— EXERCISE GOAL —
Return the count of lines in the following records that include "printf", and nothing more.

— TASK MATERIAL —
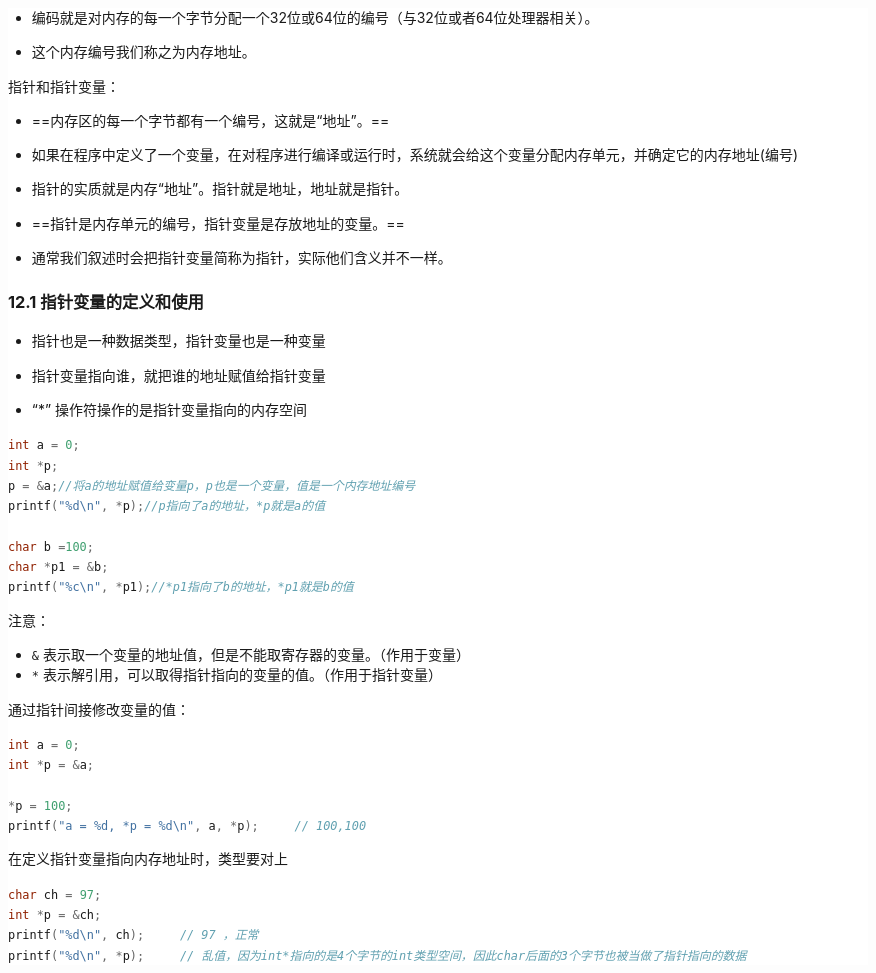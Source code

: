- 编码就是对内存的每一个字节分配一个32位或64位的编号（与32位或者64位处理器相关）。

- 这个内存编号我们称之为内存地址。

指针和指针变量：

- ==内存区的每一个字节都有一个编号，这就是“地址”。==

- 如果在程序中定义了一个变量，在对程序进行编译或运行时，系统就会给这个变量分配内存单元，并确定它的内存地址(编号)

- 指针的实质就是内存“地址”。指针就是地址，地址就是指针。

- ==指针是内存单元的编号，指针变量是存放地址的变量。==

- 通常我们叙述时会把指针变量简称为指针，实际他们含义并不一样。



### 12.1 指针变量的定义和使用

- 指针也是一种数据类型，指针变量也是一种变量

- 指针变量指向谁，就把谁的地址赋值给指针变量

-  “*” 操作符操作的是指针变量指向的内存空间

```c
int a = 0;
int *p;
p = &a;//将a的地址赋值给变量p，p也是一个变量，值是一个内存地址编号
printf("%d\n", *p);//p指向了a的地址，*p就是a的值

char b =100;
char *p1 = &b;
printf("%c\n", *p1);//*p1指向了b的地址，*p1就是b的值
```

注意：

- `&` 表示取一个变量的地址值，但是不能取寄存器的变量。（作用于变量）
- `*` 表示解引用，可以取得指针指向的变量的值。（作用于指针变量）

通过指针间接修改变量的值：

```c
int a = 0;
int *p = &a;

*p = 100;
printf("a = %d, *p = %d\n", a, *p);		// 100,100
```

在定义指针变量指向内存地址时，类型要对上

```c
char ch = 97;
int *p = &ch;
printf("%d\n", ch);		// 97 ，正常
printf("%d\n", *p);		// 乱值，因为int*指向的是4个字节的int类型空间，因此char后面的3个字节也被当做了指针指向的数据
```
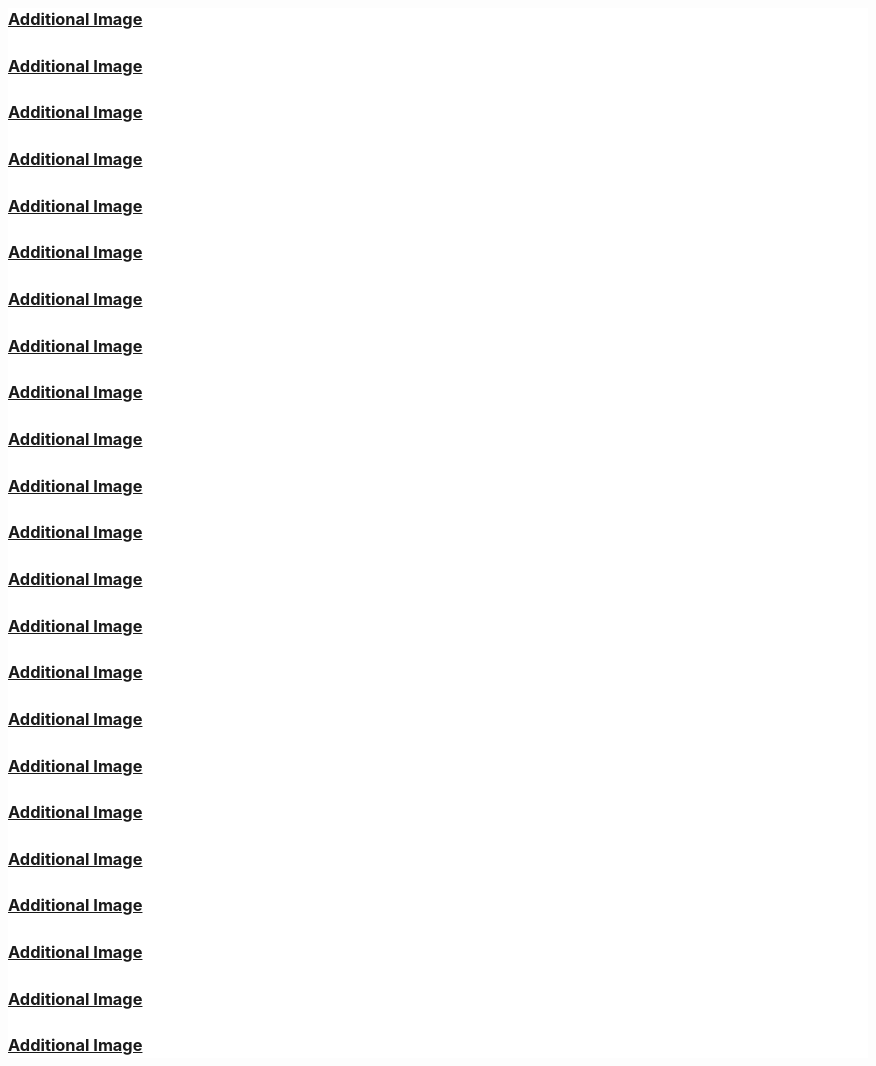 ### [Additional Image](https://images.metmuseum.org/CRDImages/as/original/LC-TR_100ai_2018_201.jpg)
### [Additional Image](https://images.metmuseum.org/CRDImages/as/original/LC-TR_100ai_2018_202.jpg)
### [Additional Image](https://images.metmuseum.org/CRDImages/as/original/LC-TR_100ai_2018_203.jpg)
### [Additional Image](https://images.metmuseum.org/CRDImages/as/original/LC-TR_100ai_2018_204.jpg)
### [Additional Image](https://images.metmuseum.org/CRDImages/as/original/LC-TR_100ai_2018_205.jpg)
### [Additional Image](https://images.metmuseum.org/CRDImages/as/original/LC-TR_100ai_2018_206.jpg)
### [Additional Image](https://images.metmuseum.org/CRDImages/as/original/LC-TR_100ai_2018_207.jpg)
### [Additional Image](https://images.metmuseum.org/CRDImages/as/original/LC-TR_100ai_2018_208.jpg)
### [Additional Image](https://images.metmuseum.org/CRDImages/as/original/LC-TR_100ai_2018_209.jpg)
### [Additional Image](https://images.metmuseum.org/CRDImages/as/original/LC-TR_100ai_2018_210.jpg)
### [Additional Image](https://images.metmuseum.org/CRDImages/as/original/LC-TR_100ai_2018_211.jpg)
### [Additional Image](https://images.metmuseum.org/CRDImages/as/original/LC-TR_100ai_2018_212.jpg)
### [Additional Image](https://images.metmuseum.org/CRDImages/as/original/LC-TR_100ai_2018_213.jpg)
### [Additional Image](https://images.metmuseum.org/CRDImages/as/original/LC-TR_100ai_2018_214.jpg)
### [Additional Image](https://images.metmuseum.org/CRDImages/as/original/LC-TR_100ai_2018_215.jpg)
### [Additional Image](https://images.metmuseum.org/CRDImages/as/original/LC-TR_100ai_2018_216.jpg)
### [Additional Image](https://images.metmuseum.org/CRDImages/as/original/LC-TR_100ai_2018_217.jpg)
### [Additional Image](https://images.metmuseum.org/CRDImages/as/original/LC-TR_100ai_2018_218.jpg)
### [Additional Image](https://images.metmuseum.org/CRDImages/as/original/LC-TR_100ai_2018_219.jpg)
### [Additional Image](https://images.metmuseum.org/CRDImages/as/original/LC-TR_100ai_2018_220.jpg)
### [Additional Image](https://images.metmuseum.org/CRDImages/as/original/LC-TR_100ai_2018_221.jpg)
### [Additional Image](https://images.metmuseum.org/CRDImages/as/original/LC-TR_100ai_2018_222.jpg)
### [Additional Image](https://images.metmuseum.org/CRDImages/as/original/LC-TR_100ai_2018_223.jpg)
==
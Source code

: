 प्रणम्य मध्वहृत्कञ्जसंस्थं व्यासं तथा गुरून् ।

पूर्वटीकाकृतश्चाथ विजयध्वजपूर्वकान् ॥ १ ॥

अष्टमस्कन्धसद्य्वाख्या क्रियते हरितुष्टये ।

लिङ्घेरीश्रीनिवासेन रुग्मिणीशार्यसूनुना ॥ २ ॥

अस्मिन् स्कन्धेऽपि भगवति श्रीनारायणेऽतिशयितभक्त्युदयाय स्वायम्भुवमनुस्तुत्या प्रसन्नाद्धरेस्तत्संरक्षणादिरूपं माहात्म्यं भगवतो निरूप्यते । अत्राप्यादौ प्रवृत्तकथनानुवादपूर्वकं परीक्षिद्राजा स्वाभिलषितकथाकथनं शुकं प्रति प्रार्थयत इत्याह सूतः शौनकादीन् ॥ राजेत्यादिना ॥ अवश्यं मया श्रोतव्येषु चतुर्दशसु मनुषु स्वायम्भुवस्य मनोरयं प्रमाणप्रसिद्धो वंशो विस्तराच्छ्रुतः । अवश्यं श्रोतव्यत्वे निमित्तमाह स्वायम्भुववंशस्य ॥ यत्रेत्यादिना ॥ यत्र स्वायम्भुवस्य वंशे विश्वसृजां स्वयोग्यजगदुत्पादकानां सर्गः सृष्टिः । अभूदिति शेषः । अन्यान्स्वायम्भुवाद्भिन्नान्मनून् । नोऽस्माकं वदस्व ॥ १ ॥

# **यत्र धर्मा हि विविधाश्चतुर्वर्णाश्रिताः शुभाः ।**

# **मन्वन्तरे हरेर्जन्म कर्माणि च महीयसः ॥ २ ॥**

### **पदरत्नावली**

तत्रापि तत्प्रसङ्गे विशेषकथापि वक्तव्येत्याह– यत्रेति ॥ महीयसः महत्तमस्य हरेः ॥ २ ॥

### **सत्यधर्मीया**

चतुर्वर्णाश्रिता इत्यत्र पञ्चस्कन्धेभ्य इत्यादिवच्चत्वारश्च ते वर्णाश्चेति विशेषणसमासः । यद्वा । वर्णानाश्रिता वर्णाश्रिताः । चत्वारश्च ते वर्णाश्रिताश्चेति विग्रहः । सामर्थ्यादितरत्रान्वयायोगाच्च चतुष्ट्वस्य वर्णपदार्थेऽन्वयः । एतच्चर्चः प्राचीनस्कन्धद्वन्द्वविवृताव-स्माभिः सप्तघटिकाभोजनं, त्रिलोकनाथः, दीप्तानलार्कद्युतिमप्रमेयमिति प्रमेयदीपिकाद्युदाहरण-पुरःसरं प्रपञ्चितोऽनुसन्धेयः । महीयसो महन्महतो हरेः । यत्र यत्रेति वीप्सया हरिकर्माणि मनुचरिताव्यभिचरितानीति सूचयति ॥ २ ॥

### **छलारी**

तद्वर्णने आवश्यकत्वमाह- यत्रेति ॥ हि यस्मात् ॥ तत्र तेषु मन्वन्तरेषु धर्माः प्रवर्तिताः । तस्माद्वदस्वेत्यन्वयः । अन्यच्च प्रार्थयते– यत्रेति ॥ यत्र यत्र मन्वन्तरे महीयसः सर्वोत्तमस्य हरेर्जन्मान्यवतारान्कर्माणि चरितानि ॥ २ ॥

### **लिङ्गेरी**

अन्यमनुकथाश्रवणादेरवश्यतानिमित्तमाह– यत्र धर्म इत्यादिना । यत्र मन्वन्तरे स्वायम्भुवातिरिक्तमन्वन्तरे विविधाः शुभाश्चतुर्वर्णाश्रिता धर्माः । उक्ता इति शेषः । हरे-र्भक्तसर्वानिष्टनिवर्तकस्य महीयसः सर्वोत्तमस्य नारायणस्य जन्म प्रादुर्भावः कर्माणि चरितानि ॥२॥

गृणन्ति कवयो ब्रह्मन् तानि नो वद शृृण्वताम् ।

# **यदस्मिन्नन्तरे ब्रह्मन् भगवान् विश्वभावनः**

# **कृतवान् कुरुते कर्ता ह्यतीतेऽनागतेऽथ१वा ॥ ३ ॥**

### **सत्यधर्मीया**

— ANSWER TO THE EXERCISE —
5